TASK REQUIREMENTS: A word-for-word copy of the listing that follows is required.

EXTRACTED INFORMATION:
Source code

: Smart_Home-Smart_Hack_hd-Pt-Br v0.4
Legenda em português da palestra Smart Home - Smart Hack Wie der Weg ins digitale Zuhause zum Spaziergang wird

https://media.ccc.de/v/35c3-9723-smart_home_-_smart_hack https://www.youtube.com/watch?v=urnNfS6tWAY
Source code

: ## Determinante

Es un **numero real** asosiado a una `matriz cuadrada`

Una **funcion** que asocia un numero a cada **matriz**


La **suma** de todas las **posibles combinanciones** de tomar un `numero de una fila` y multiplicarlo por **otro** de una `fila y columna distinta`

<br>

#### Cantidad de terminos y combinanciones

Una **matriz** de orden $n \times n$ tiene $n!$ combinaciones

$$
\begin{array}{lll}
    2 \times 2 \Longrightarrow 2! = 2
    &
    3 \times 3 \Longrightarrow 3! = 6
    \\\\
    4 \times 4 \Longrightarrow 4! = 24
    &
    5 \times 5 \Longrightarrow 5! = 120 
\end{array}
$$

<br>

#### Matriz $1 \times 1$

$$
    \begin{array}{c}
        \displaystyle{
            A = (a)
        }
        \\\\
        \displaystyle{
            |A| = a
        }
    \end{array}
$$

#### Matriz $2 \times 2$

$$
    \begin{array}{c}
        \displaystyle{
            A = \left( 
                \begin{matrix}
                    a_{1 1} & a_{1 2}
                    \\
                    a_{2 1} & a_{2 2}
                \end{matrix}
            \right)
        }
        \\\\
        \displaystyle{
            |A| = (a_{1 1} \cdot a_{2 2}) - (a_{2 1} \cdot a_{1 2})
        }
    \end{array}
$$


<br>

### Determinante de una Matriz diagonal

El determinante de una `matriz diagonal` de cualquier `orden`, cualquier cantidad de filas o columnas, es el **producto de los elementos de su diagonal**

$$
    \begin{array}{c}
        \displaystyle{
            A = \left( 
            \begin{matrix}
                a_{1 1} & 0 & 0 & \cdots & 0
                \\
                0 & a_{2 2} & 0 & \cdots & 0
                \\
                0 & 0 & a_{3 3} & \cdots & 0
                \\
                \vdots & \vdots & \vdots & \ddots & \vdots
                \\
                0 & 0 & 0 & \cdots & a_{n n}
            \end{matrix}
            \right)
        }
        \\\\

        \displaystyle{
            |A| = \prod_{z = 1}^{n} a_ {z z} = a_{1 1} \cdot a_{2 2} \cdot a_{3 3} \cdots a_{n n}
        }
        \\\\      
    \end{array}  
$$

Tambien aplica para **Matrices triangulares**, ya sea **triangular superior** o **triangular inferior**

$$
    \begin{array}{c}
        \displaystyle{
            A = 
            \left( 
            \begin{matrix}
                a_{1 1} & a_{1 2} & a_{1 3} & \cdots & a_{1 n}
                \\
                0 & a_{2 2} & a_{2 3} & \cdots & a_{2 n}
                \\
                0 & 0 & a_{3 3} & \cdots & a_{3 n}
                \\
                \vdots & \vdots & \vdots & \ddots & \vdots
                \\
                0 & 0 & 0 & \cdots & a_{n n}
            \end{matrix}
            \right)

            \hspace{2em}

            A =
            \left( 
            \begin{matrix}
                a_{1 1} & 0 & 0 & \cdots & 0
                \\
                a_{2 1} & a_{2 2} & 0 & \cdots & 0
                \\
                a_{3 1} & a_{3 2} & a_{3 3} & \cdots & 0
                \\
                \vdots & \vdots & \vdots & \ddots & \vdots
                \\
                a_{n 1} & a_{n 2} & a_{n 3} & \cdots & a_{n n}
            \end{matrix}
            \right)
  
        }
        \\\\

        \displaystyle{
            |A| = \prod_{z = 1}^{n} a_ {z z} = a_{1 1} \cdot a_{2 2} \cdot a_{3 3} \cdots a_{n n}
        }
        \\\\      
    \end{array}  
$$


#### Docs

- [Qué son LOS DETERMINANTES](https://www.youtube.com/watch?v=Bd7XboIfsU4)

PROBLEM SOLUTION:
Source code

: Smart_Home-Smart_Hack_hd-Pt-Br v0.4
Legenda em português da palestra Smart Home - Smart Hack Wie der Weg ins digitale Zuhause zum Spaziergang wird

https://media.ccc.de/v/35c3-9723-smart_home_-_smart_hack https://www.youtube.com/watch?v=urnNfS6tWAY
Source code

: ## Determinante

Es un **numero real** asosiado a una `matriz cuadrada`

Una **funcion** que asocia un numero a cada **matriz**


La **suma** de todas las **posibles combinanciones** de tomar un `numero de una fila` y multiplicarlo por **otro** de una `fila y columna distinta`

<br>

#### Cantidad de terminos y combinanciones

Una **matriz** de orden $n \times n$ tiene $n!$ combinaciones

$$
\begin{array}{lll}
    2 \times 2 \Longrightarrow 2! = 2
    &
    3 \times 3 \Longrightarrow 3! = 6
    \\\\
    4 \times 4 \Longrightarrow 4! = 24
    &
    5 \times 5 \Longrightarrow 5! = 120 
\end{array}
$$

<br>

#### Matriz $1 \times 1$

$$
    \begin{array}{c}
        \displaystyle{
            A = (a)
        }
        \\\\
        \displaystyle{
            |A| = a
        }
    \end{array}
$$

#### Matriz $2 \times 2$

$$
    \begin{array}{c}
        \displaystyle{
            A = \left( 
                \begin{matrix}
                    a_{1 1} & a_{1 2}
                    \\
                    a_{2 1} & a_{2 2}
                \end{matrix}
            \right)
        }
        \\\\
        \displaystyle{
            |A| = (a_{1 1} \cdot a_{2 2}) - (a_{2 1} \cdot a_{1 2})
        }
    \end{array}
$$


<br>

### Determinante de una Matriz diagonal

El determinante de una `matriz diagonal` de cualquier `orden`, cualquier cantidad de filas o columnas, es el **producto de los elementos de su diagonal**

$$
    \begin{array}{c}
        \displaystyle{
            A = \left( 
            \begin{matrix}
                a_{1 1} & 0 & 0 & \cdots & 0
                \\
                0 & a_{2 2} & 0 & \cdots & 0
                \\
                0 & 0 & a_{3 3} & \cdots & 0
                \\
                \vdots & \vdots & \vdots & \ddots & \vdots
                \\
                0 & 0 & 0 & \cdots & a_{n n}
            \end{matrix}
            \right)
        }
        \\\\

        \displaystyle{
            |A| = \prod_{z = 1}^{n} a_ {z z} = a_{1 1} \cdot a_{2 2} \cdot a_{3 3} \cdots a_{n n}
        }
        \\\\      
    \end{array}  
$$

Tambien aplica para **Matrices triangulares**, ya sea **triangular superior** o **triangular inferior**

$$
    \begin{array}{c}
        \displaystyle{
            A = 
            \left( 
            \begin{matrix}
                a_{1 1} & a_{1 2} & a_{1 3} & \cdots & a_{1 n}
                \\
                0 & a_{2 2} & a_{2 3} & \cdots & a_{2 n}
                \\
                0 & 0 & a_{3 3} & \cdots & a_{3 n}
                \\
                \vdots & \vdots & \vdots & \ddots & \vdots
                \\
                0 & 0 & 0 & \cdots & a_{n n}
            \end{matrix}
            \right)

            \hspace{2em}

            A =
            \left( 
            \begin{matrix}
                a_{1 1} & 0 & 0 & \cdots & 0
                \\
                a_{2 1} & a_{2 2} & 0 & \cdots & 0
                \\
                a_{3 1} & a_{3 2} & a_{3 3} & \cdots & 0
                \\
                \vdots & \vdots & \vdots & \ddots & \vdots
                \\
                a_{n 1} & a_{n 2} & a_{n 3} & \cdots & a_{n n}
            \end{matrix}
            \right)
  
        }
        \\\\

        \displaystyle{
            |A| = \prod_{z = 1}^{n} a_ {z z} = a_{1 1} \cdot a_{2 2} \cdot a_{3 3} \cdots a_{n n}
        }
        \\\\      
    \end{array}  
$$


#### Docs

- [Qué son LOS DETERMINANTES](https://www.youtube.com/watch?v=Bd7XboIfsU4)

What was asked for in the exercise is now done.